:: Input for this task ::
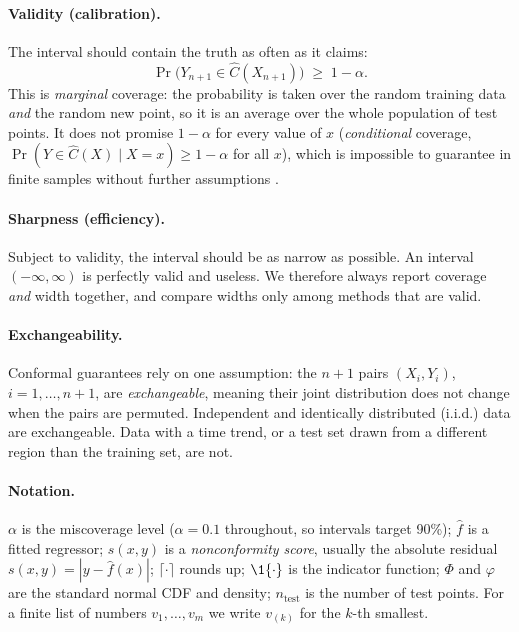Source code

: \documentclass[11pt]{article}
\begin{document}
\paragraph{Validity (calibration).} The interval should contain the truth as often as it claims:
\begin{equation}\label{eq:marginal}
\Pr\big(Y_{n+1}\in\hat C(X_{n+1})\big)\;\ge\;1-\alpha .
\end{equation}
This is \emph{marginal} coverage: the probability is taken over the random training data \emph{and} the random new point, so it
is an average over the whole population of test points. It does not promise $1-\alpha$ for every value of $x$
(\emph{conditional} coverage, $\Pr(Y\in\hat C(X)\mid X=x)\ge1-\alpha$ for all $x$), which is impossible to guarantee
in finite samples without further assumptions \cite{lei2018distribution}.

\paragraph{Sharpness (efficiency).} Subject to validity, the interval should be as narrow as possible. An interval
$(-\infty,\infty)$ is perfectly valid and useless. We therefore always report coverage \emph{and} width
together, and compare widths only among methods that are valid.

\paragraph{Exchangeability.} Conformal guarantees rely on one assumption: the $n+1$ pairs
$(X_i,Y_i)$, $i=1,\dots,n+1$, are \emph{exchangeable}, meaning their joint distribution does not change when the
pairs are permuted. Independent and identically distributed (i.i.d.) data are exchangeable. Data with a time trend,
or a test set drawn from a different region than the training set, are not.

\paragraph{Notation.} $\alpha$ is the miscoverage level ($\alpha=0.1$ throughout, so intervals target 90\%);
$\hat f$ is a fitted regressor; $s(x,y)$ is a \emph{nonconformity score}, usually the absolute residual
$s(x,y)=|y-\hat f(x)|$; $\lceil\cdot\rceil$ rounds up; $\1\{\cdot\}$ is the indicator function; $\Phi$ and
$\varphi$ are the standard normal CDF and density; $n_{\text{test}}$ is the number of test points.
For a finite list of numbers $v_1,\dots,v_m$ we write $v_{(k)}$ for the $k$-th smallest.
\end{document}
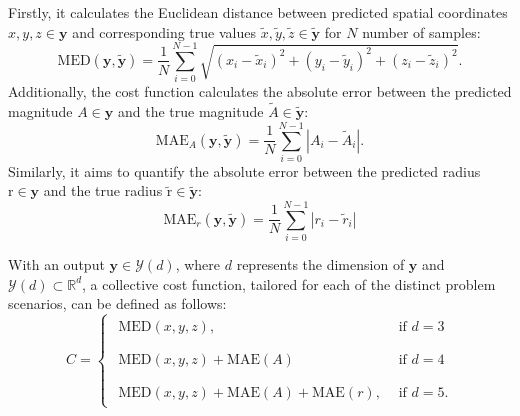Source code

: \documentclass[a4paper, UKenglish, 11pt]{uiomaster}
\begin{document}
Firstly, it calculates the Euclidean distance between predicted spatial coordinates
$x, y, z \in \mathbf{y}$
and corresponding true values
$\tilde{x}, \tilde{y}, \tilde{z} \in \mathbf{\tilde{y}}$
for $N$ number of samples:
\begin{equation}
  \text{MED}(\mathbf{y}, \mathbf{\tilde{y}}) = \frac{1}{N}\sum_{i=0}^{N-1}\sqrt{(x_{i} - \tilde{x}_{i})^2 + (y_{i} - \tilde{y}_{i})^2 + (z_{i} - \tilde{z}_{i})^2}.
\end{equation}
Additionally, the cost function calculates the absolute error between the predicted magnitude ${A} \in \mathbf{y}$ and the true magnitude $\tilde{A} \in \mathbf{\tilde{y}}$:
\begin{equation}
  \text{MAE$_A$}(\mathbf{y}, \mathbf{\tilde{y}}) = \frac{1}{N} \sum_{i=0}^{N-1} | A_{i} - \tilde{A}_{i} |.
\label{eq:MAE_A}
\end{equation}
Similarly, it aims to quantify the absolute error between the predicted radius ${\text{r}} \in \mathbf{y}$ and the true radius $\tilde{\text{r}} \in \mathbf{\tilde{y}}$:
\begin{equation}
  \text{MAE$_r$}(\mathbf{y}, \mathbf{\tilde{y}}) = \frac{1}{N} \sum_{i=0}^{N-1} | r_{i} - \tilde{r}_{i} |
\label{eq:MAE_r}
\end{equation}

With an output $\textbf{y} \in \mathcal{Y}(d)$, where $d$ represents the dimension of $\textbf{y}$ and $\mathcal{Y}(d) \subset \mathbb{R}^d$, a collective cost function, tailored for each of the distinct problem scenarios, can be defined as follows:
\begin{equation}
  C =
    \begin{cases}
      \begin{array}{l}
      \text{MED}(x,y,z),
      \end{array} & \text{if } d = 3\\
      \\
      \begin{array}{l}
      \text{MED}(x,y,z) + \text{MAE}(A)
      \end{array} & \text{if } d = 4\\
      \\
      \begin{array}{l}
      \text{MED}(x,y,z) + \text{MAE}(A) + \text{MAE}(r),
      \end{array} & \text{if } d = 5.
    \end{cases}
\end{equation}
\end{document}

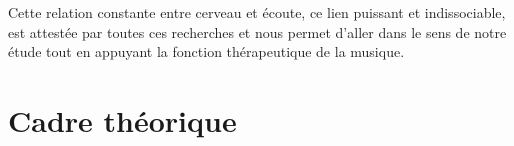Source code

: Cette relation constante entre cerveau et écoute,
ce lien puissant et indissociable, est attestée par toutes ces recherches et nous permet d'aller dans
le sens de notre étude tout en appuyant
la fonction thérapeutique de la musique.








\chapter{Cadre théorique}





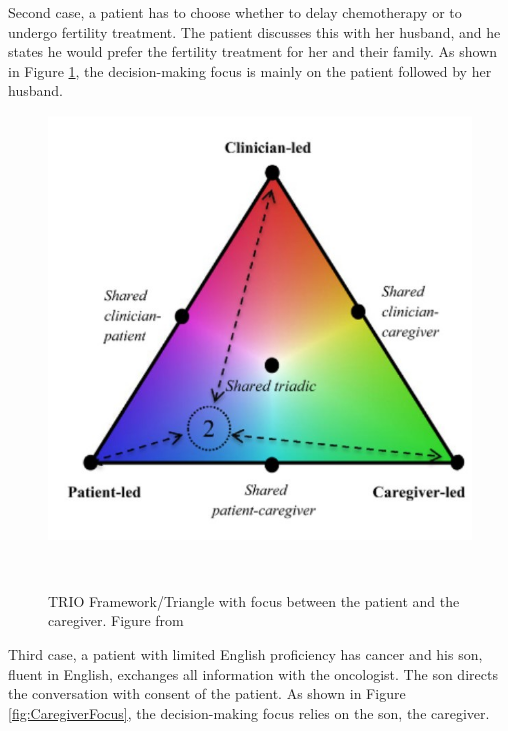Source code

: \documentclass{sigchi}
\begin{document}
Second case, a patient has to choose whether to delay chemotherapy or to undergo fertility treatment. The patient discusses this with her husband, and he states he would prefer the fertility treatment for her and their family. As shown in Figure \ref{fig:PatientFocus}, the decision-making focus is mainly on the patient followed by her husband.

\begin{figure}[H]
\centering
  \includegraphics[width=0.9\columnwidth]{figures/Triangle2Screenshotjpg.jpg}
  \caption{TRIO Framework/Triangle with focus between the patient and the caregiver. Figure from}~\label{fig:PatientFocus}
\end{figure}

Third case, a patient with limited English proficiency has cancer and his son, fluent in English, exchanges all information with the oncologist. The son directs the conversation with consent of the patient. As shown in Figure \ref{fig:CaregiverFocus}, the decision-making focus relies on the son, the caregiver.
\end{document}
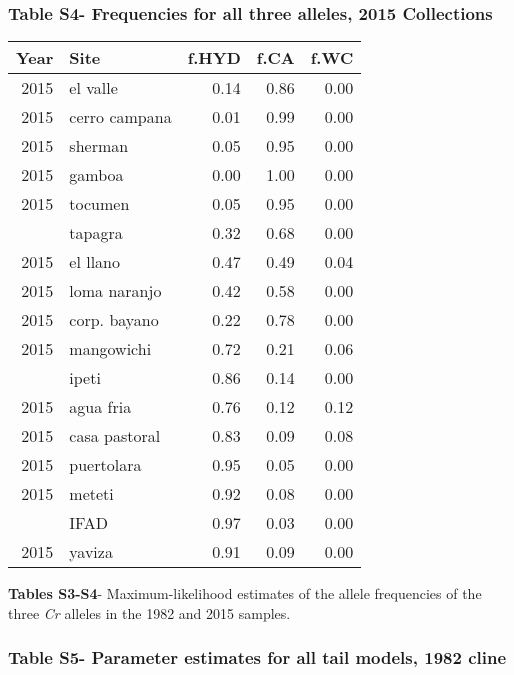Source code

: \documentclass[]{article}
\begin{document}
\subsubsection{Table S4- Frequencies for all three alleles, 2015
Collections}\label{table-s4--frequencies-for-all-three-alleles-2015-collections}

\begin{table}[H]
\centering
\begin{tabular}{rlrrr}
\toprule
Year & Site & f.HYD & f.CA & f.WC\\
\midrule
2015 & el valle & 0.14 & 0.86 & 0.00\\
2015 & cerro campana & 0.01 & 0.99 & 0.00\\
2015 & sherman & 0.05 & 0.95 & 0.00\\
2015 & gamboa & 0.00 & 1.00 & 0.00\\
2015 & tocumen & 0.05 & 0.95 & 0.00\\
\addlinespace
2015 & tapagra & 0.32 & 0.68 & 0.00\\
2015 & el llano & 0.47 & 0.49 & 0.04\\
2015 & loma naranjo & 0.42 & 0.58 & 0.00\\
2015 & corp. bayano & 0.22 & 0.78 & 0.00\\
2015 & mangowichi & 0.72 & 0.21 & 0.06\\
\addlinespace
2015 & ipeti & 0.86 & 0.14 & 0.00\\
2015 & agua fria & 0.76 & 0.12 & 0.12\\
2015 & casa pastoral & 0.83 & 0.09 & 0.08\\
2015 & puertolara & 0.95 & 0.05 & 0.00\\
2015 & meteti & 0.92 & 0.08 & 0.00\\
\addlinespace
2015 & IFAD & 0.97 & 0.03 & 0.00\\
2015 & yaviza & 0.91 & 0.09 & 0.00\\
\bottomrule
\end{tabular}
\end{table}

\textbf{Tables S3-S4}- Maximum-likelihood estimates of the allele
frequencies of the three \textit{Cr} alleles in the 1982 and 2015
samples.

\pagebreak

\subsubsection{Table S5- Parameter estimates for all tail models, 1982
cline}\label{table-s5--parameter-estimates-for-all-tail-models-1982-cline}
\end{document}
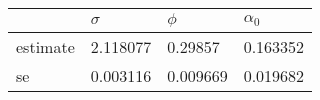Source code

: \begin{tabular}{llll}
\toprule
{} &  $\sigma$ &    $\phi$ & $\alpha_0$ \\
\midrule
estimate &  2.118077 &   0.29857 &   0.163352 \\
se       &  0.003116 &  0.009669 &   0.019682 \\
\bottomrule
\end{tabular}
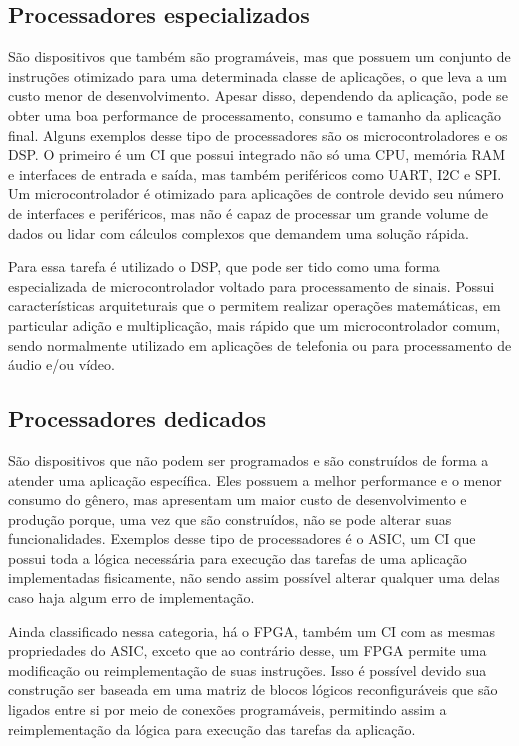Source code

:     \subsection{Processadores especializados } São dispositivos que também são programáveis, mas que possuem um conjunto de instruções otimizado para uma determinada classe de aplicações, o que leva a um custo menor de desenvolvimento. Apesar disso,  dependendo da aplicação, pode se obter uma boa performance de processamento, consumo e tamanho da aplicação final. Alguns exemplos desse tipo de processadores são os microcontroladores e os \gls{DSP}. O primeiro é um \gls{CI} que possui integrado não só uma \gls{CPU}, memória \gls{RAM} e interfaces de entrada e saída, mas também periféricos como \gls{UART}, \gls{I2C} e \gls{SPI}. Um microcontrolador é otimizado para aplicações de controle devido seu número de interfaces e periféricos, mas não é capaz de processar um grande volume de dados ou lidar com cálculos complexos que demandem uma solução rápida.
    
    Para essa tarefa é utilizado o \gls{DSP}, que pode ser tido como uma forma especializada de microcontrolador voltado para processamento de sinais. Possui características arquiteturais que o permitem realizar operações matemáticas, em particular adição e multiplicação, mais rápido que um microcontrolador comum, sendo normalmente utilizado em aplicações de telefonia ou para processamento de áudio e/ou vídeo.
    
    
    \subsection{Processadores dedicados } São dispositivos que não podem ser programados e são construídos de forma a atender uma aplicação específica. Eles possuem a melhor performance e o menor consumo do gênero, mas apresentam um maior custo de desenvolvimento e produção porque, uma vez que são construídos, não se pode alterar suas funcionalidades. Exemplos desse tipo de processadores é o \gls{ASIC}, um \gls{CI} que possui toda a lógica necessária para execução das tarefas de uma aplicação implementadas fisicamente, não sendo assim possível alterar qualquer uma delas caso haja algum erro de implementação. 
    
    Ainda classificado nessa categoria, há o \gls{FPGA}, também um \gls{CI} com as mesmas propriedades do \gls{ASIC}, exceto que ao contrário desse, um \gls{FPGA} permite uma modificação ou reimplementação de suas instruções. Isso é possível devido sua construção ser baseada em uma matriz de blocos lógicos reconfiguráveis que são ligados entre si por meio de conexões programáveis, permitindo assim a reimplementação da lógica para execução das tarefas da aplicação.



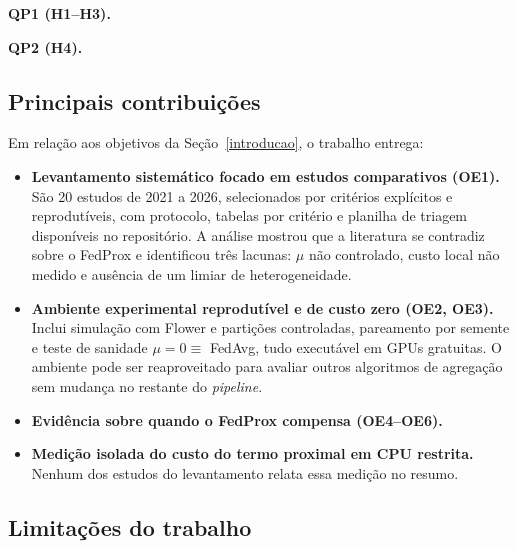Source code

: \textbf{QP1 (H1--H3).} 

\textbf{QP2 (H4).} 

\subsection{Principais contribuições}

Em relação aos objetivos da Seção~\ref{introducao}, o trabalho entrega:

\begin{itemize}[leftmargin=*, itemsep=2pt]
    \item \textbf{Levantamento sistemático focado em estudos comparativos (OE1).} São 20 estudos de 2021 a 2026, selecionados por critérios explícitos e reprodutíveis, com protocolo, tabelas por critério e planilha de triagem disponíveis no repositório. A análise mostrou que a literatura se contradiz sobre o FedProx e identificou três lacunas: $\mu$ não controlado, custo local não medido e ausência de um limiar de heterogeneidade.
    \item \textbf{Ambiente experimental reprodutível e de custo zero (OE2, OE3).} Inclui simulação com Flower e partições controladas, pareamento por semente e teste de sanidade $\mu = 0 \equiv$ FedAvg, tudo executável em GPUs gratuitas. O ambiente pode ser reaproveitado para avaliar outros algoritmos de agregação sem mudança no restante do \textit{pipeline}.
    \item \textbf{Evidência sobre quando o FedProx compensa (OE4--OE6).} 
    \item \textbf{Medição isolada do custo do termo proximal em CPU restrita.}  Nenhum dos estudos do levantamento relata essa medição no resumo.
\end{itemize}

\subsection{Limitações do trabalho}

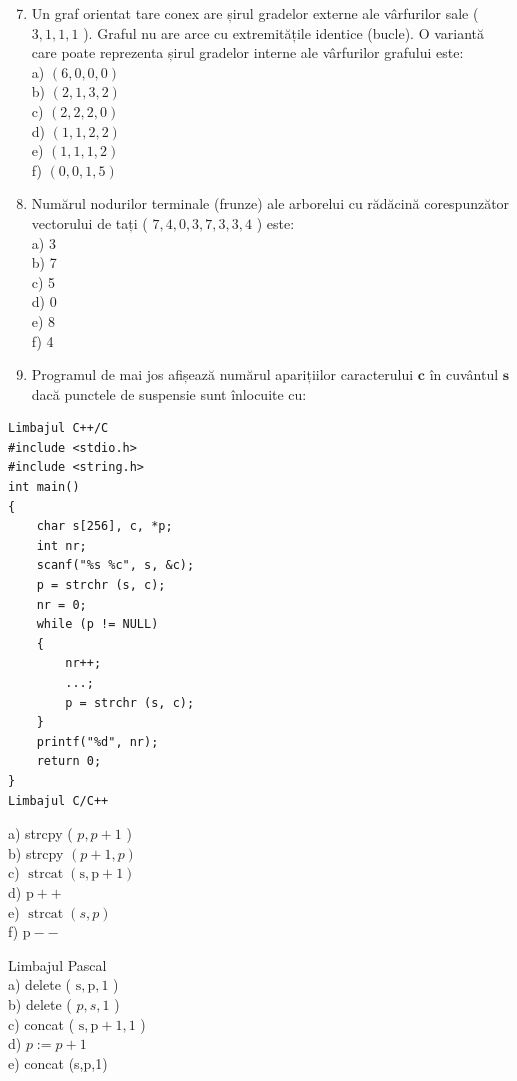\documentclass[10pt]{article}
\begin{document}
\begin{enumerate}
  \setcounter{enumi}{6}
  \item Un graf orientat tare conex are șirul gradelor externe ale vârfurilor sale ( $3,1,1,1$ ). Graful nu are arce cu extremitățile identice (bucle). O variantă care poate reprezenta șirul gradelor interne ale vârfurilor grafului este:\\
a) $(6,0,0,0)$\\
b) $(2,1,3,2)$\\
c) $(2,2,2,0)$\\
d) $(1,1,2,2)$\\
e) $(1,1,1,2)$\\
f) $(0,0,1,5)$
  \item Numărul nodurilor terminale (frunze) ale arborelui cu rădăcină corespunzător vectorului de tați ( $7,4,0,3,7,3,3,4$ ) este:\\
a) 3\\
b) 7\\
c) 5\\
d) 0\\
e) 8\\
f) 4
  \item Programul de mai jos afișează numărul aparițiilor caracterului $\mathbf{c}$ în cuvântul $\mathbf{s}$ dacă punctele de suspensie sunt înlocuite cu:
\end{enumerate}

\begin{verbatim}
Limbajul C++/C
#include <stdio.h>
#include <string.h>
int main()
{
    char s[256], c, *p;
    int nr;
    scanf("%s %c", s, &c);
    p = strchr (s, c);
    nr = 0;
    while (p != NULL)
    {
        nr++;
        ...;
        p = strchr (s, c);
    }
    printf("%d", nr);
    return 0;
}
Limbajul C/C++
\end{verbatim}

a) strcpy ( $p, p+1$ )\\
b) strcpy $(p+1, p)$\\
c) $\operatorname{strcat}(\mathrm{s}, \mathrm{p}+1)$\\
d) $\mathrm{p}++$\\
e) $\operatorname{strcat}(s, p)$\\
f) $\mathrm{p}--$

Limbajul Pascal\\
a) delete ( $\mathrm{s}, \mathrm{p}, 1$ )\\
b) delete ( $p, s, 1$ )\\
c) concat ( $\mathrm{s}, \mathrm{p}+1,1$ )\\
d) $p:=p+1$\\
e) concat (s,p,1)
\end{document}
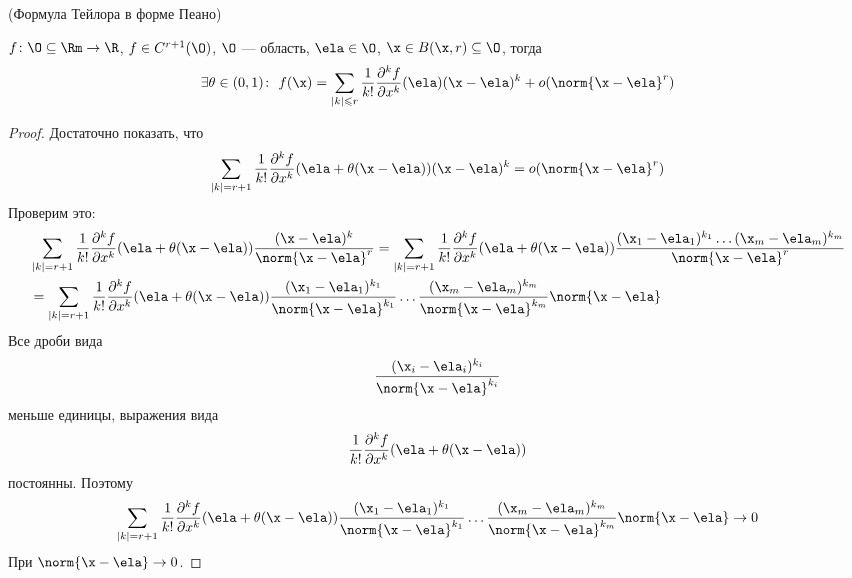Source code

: \begin{theorem}(Формула Тейлора в форме Пеано)

    $f \colon \O \subseteq \Rm \to \R$, $f \in C^{r+1}(\O)$, $\O$ --- область,
    $\ela \in \O$, $\x \in B(\x, r) \subseteq \O$, тогда
\[
    \exists \theta \in (0, 1)\colon~
    f(\x) = \sum_{|k| \leqslant r}{\frac{1}{k!}
    \frac{\partial^k f}{\partial x^k}(\ela) (\x - \ela)^k}
    + o(\norm{\x - \ela}^r)
\]
\end{theorem}
\begin{proof}
    Достаточно показать, что
\[
    \sum_{|k| = r+1}{\frac{1}{k!} \frac{\partial^k f}{\partial x^k}(\ela +
    \theta(\x - \ela))(\x - \ela)^k} = o(\norm{\x - \ela}^r)
\]
    Проверим это:
\begin{align*}
    &\sum_{|k| = r+1}{\frac{1}{k!} \frac{\partial^k f}{\partial x^k}(\ela +
    \theta(\x - \ela)) \frac{(\x - \ela)^k}{\norm{\x - \ela}^r}}
    = \sum_{|k| = r+1}{\frac{1}{k!} \frac{\partial^k f}{\partial x^k}(\ela +
    \theta(\x - \ela)) \frac{(\x_1 - \ela_1)^{k_1} \ldots (\x_m -
    \ela_m)^{k_m}}{\norm{\x - \ela}^r}} \\
    &= \sum_{|k| = r+1}{\frac{1}{k!} \frac{\partial^k f}{\partial x^k}(\ela +
    \theta(\x - \ela)) \frac{(\x_1 - \ela_1)^{k_1}}{\norm{\x - \ela}^{k_1}} \ldots
    \frac{(\x_m - \ela_m)^{k_m}}{\norm{\x - \ela}^{k_m}}} \norm{\x - \ela}
\end{align*}
    Все дроби вида
\[
    \frac{(\x_i - \ela_i)^{k_i}}{\norm{\x - \ela}^{k_i}}
\]
    меньше единицы, выражения вида
\[
    \frac{1}{k!} \frac{\partial^k f}{\partial x^k}(\ela + \theta(\x - \ela))
\]
    постоянны. Поэтому
\[
    \sum_{|k| = r+1}{\frac{1}{k!} \frac{\partial^k f}{\partial x^k}(\ela +
    \theta(\x - \ela)) \frac{(\x_1 - \ela_1)^{k_1}}{\norm{\x - \ela}^{k_1}}
    \ldots \frac{(\x_m - \ela_m)^{k_m}}{\norm{\x - \ela}^{k_m}}} \norm{\x -
    \ela} \to 0
\]
    При $\norm{\x - \ela} \to 0$.
\end{proof}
:::
The problem: Each line holding the word "trabalho" must be copied from the data.

Result of the exercise:
Em relação aos objetivos da Seção~\ref{introducao}, o trabalho entrega:
\subsection{Limitações do trabalho}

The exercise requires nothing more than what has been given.